The word "Satyanarayana": say how many lines of the data below contain it, and give the number alone.
=== Data records ===
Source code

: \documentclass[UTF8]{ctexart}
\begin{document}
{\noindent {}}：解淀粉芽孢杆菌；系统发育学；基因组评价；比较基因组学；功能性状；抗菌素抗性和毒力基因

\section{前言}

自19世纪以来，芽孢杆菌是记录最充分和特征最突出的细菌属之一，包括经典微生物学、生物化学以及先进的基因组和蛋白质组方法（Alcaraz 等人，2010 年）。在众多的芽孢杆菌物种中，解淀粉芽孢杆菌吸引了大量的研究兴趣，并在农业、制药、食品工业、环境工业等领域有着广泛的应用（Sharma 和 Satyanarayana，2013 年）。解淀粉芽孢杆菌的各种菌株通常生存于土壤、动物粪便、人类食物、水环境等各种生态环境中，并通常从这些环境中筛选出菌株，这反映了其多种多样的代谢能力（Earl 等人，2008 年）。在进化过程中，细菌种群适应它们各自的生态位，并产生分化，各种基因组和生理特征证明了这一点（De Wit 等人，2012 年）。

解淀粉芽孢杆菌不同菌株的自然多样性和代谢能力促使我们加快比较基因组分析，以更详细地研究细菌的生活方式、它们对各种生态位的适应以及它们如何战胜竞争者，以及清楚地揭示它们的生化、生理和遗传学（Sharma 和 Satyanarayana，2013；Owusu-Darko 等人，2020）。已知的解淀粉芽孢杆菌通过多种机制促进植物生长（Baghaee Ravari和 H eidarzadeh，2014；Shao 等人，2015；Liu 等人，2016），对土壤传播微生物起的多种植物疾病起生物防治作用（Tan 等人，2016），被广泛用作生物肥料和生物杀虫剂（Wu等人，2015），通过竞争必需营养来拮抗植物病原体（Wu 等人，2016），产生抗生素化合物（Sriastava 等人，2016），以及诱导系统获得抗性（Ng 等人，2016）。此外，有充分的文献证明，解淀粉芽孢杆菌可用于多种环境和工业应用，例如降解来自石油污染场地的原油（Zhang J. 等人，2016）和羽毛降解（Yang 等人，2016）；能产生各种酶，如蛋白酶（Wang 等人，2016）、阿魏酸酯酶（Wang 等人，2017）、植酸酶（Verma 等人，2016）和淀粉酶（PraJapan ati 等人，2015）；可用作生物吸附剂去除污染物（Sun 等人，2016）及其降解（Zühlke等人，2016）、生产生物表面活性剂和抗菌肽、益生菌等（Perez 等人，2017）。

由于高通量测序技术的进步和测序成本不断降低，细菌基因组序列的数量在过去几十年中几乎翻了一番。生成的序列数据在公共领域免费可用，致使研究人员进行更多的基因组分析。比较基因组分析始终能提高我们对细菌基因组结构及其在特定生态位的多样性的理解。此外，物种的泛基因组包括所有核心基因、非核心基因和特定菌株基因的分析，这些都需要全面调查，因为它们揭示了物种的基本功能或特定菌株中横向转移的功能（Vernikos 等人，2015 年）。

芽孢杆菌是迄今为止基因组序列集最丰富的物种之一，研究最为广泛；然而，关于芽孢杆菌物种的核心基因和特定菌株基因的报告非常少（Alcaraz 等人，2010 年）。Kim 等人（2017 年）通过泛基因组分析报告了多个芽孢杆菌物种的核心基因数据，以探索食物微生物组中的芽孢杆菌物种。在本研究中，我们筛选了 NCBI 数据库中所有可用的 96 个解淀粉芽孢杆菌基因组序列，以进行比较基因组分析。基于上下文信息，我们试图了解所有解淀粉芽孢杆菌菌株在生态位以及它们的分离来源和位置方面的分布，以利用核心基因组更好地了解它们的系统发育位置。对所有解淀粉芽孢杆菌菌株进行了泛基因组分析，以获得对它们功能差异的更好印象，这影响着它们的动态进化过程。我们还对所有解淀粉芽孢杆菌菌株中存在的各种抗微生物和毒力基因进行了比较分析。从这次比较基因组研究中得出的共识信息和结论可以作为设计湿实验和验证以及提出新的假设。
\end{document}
===
▶ [Problem solution]:
2